In Re Lewis Williams, Jr.

MOORE, Circuit Judge,

dissenting.

I believe that the proper course of action is to grant the preliminary injunction stay*815ing the execution of Williams. The Supreme Court’s grant of certiorari in Nelson v. Campbell, — U.S. —, 124 S.Ct. 835, 157 L.Ed.2d 692 (2003), calls into question our decision in In re Sapp, 118 F.3d 460 (6th Cir.1997), upon which the district court relied in transferring the action to us as a second or successive habeas petition pursuant to 28 U.S.C. § 1631. In Sapp, a panel of this court held that a challenge to a method of execution brought as an action under 42 U.S.C. § 1983 constitutes a habeas corpus petition. Sapp, 118 F.3d at 464. Sapp relied upon an earlier Supreme Court decision, Gomez v. United States Dist. Ct. for the N. Dist. of Cal, 503 U.S. 653, 653-54, 112 S.Ct. 1652, 118 L.Ed.2d 293 (1992), in reaching its decision.
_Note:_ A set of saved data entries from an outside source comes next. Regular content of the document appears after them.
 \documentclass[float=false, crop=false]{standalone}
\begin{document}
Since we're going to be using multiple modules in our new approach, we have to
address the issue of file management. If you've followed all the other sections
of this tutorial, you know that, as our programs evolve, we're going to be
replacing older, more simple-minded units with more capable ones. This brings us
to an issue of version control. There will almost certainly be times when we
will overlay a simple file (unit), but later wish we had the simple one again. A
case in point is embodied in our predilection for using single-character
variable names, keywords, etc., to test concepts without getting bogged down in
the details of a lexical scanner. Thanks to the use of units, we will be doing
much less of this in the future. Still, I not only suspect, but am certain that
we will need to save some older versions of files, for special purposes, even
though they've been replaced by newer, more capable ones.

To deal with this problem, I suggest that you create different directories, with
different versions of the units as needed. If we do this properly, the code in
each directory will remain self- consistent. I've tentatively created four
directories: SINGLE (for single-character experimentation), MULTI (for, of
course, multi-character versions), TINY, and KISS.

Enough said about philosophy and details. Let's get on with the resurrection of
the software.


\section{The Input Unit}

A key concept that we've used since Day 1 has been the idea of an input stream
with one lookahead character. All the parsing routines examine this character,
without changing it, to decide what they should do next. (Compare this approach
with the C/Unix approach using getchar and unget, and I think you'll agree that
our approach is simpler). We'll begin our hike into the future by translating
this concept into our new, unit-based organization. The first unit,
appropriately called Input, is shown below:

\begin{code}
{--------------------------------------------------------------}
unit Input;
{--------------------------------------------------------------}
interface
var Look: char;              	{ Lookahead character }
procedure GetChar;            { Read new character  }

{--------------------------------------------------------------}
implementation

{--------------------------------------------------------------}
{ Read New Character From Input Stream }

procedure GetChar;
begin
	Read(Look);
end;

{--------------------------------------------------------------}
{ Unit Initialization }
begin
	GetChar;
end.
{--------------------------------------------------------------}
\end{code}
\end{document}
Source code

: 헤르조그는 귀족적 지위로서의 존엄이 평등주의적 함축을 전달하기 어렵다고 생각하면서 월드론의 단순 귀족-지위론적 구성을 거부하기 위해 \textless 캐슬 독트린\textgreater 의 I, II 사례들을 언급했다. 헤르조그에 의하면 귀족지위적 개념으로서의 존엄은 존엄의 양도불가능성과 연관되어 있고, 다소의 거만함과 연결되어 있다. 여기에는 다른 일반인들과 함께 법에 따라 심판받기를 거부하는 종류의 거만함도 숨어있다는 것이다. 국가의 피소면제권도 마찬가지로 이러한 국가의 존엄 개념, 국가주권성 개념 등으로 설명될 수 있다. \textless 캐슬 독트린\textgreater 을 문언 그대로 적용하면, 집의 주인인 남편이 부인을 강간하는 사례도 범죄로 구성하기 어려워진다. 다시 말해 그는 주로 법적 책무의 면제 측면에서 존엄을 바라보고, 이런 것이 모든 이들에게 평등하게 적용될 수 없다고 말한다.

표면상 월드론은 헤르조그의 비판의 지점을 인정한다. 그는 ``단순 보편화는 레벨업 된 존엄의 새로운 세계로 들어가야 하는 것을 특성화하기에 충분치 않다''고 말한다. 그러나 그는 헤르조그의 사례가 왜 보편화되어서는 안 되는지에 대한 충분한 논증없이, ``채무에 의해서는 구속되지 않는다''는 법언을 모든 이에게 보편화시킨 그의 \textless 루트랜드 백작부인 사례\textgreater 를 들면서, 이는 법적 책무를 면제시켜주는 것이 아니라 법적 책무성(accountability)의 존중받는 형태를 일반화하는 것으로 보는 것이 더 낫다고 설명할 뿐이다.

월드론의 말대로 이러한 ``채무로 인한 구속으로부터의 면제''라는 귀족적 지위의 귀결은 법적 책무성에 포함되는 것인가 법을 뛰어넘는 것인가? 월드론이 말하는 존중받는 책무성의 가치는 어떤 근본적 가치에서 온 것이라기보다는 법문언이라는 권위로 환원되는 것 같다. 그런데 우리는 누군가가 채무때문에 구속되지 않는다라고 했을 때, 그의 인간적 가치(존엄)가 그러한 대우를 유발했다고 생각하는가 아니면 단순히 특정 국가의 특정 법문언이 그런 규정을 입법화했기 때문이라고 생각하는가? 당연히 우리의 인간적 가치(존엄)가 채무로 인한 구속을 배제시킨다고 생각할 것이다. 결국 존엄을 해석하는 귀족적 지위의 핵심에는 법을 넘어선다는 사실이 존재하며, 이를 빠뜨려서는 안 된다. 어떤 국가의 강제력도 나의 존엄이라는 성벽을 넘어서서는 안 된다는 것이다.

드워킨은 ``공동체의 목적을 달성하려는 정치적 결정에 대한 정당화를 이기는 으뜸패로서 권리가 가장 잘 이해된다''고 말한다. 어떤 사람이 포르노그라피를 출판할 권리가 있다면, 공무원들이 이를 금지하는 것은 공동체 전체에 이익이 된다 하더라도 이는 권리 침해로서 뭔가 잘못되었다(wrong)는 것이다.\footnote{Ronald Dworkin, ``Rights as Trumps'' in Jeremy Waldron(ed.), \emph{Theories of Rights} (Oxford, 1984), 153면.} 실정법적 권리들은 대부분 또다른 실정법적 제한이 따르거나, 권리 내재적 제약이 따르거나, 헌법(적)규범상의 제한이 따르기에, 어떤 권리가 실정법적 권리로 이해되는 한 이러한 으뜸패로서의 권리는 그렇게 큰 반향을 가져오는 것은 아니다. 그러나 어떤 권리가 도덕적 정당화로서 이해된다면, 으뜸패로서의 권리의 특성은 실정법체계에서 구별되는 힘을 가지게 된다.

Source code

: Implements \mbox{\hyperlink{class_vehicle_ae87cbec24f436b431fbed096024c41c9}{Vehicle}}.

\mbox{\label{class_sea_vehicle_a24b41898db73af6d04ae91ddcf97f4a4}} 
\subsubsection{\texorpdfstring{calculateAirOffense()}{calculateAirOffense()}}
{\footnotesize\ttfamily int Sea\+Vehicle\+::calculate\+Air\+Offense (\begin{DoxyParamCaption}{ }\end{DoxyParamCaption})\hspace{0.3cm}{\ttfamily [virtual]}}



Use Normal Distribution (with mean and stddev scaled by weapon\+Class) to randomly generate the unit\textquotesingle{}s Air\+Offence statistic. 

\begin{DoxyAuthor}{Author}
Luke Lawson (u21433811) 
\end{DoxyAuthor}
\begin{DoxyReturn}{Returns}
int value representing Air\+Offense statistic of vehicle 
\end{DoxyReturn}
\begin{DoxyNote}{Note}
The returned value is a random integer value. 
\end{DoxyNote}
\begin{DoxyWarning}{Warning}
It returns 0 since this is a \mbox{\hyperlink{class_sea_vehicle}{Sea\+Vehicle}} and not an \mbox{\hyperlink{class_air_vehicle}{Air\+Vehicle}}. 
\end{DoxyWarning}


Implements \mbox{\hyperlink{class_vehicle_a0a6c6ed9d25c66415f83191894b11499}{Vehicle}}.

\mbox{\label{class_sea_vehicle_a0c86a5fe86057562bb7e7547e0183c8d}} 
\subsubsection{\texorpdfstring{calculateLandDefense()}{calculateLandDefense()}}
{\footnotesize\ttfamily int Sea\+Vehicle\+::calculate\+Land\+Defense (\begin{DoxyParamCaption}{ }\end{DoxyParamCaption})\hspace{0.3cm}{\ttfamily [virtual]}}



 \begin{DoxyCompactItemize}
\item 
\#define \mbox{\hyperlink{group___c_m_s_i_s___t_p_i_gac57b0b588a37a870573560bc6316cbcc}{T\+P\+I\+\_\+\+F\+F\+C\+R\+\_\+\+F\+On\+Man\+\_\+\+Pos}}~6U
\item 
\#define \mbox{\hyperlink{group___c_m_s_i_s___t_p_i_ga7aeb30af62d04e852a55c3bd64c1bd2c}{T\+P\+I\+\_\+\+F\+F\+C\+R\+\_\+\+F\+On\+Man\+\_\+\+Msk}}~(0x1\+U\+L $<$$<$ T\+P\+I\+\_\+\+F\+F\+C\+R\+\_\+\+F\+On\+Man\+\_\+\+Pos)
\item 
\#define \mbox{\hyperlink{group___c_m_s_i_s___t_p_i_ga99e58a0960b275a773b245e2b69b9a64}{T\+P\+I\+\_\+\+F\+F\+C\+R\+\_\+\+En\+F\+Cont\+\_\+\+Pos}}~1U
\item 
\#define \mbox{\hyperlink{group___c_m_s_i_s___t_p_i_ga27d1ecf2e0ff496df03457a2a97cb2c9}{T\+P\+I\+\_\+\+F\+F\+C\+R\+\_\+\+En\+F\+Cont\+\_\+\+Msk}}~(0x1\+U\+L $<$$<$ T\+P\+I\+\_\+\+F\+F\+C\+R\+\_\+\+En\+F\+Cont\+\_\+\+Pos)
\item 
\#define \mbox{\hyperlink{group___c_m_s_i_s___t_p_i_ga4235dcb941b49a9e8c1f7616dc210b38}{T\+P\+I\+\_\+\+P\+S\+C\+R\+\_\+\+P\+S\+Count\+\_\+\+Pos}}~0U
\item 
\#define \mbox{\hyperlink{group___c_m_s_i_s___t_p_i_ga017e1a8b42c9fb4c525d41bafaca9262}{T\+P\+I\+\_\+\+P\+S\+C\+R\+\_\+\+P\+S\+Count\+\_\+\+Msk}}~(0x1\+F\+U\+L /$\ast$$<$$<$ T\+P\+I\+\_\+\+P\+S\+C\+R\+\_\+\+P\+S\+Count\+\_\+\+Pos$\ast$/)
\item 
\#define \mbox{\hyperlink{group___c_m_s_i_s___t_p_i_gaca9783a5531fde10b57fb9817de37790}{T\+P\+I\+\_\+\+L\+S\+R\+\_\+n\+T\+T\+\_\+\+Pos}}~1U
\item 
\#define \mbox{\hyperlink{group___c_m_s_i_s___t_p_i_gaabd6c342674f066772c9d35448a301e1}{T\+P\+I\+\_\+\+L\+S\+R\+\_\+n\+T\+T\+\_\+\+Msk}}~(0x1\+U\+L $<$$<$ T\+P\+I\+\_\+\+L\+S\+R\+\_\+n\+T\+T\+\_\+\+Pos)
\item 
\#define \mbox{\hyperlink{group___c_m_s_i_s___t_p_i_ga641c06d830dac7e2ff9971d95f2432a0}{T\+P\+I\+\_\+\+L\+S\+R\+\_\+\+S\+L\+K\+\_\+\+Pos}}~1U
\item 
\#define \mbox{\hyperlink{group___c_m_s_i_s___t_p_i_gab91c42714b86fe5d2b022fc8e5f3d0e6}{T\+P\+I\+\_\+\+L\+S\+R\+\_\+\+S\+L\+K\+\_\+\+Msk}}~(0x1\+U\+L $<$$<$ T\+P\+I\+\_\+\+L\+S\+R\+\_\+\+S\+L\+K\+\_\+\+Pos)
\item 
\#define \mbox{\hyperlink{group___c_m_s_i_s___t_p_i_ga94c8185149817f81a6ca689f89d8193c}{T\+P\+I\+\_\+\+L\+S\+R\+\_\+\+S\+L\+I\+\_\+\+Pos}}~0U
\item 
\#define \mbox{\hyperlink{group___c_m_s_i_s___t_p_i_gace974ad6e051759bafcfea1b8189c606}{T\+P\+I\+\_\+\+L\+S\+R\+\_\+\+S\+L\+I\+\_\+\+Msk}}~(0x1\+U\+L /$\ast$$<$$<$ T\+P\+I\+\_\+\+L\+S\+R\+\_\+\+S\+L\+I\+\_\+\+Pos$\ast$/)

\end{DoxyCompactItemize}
Now, the Supreme Court has undertaken to resolve the following question: “Whether a complaint brought under 42 U.S.C. § 1983 by a death-sentenced state prisoner, who seeks to stay his execution in order to pursue a challenge to the procedures for carrying out the execution, is properly recharacterized as a habeas corpus petition under 28 U.S.C. § 2254?” Nelson, 124 S.Ct. at 835 (emphasis added). The Supreme Court’s ruling could directly overrule Sapp, confirm the earlier high court holding upon which Sapp relied, or reach some middle ground, but naturally we will not know the answer to this question for several months.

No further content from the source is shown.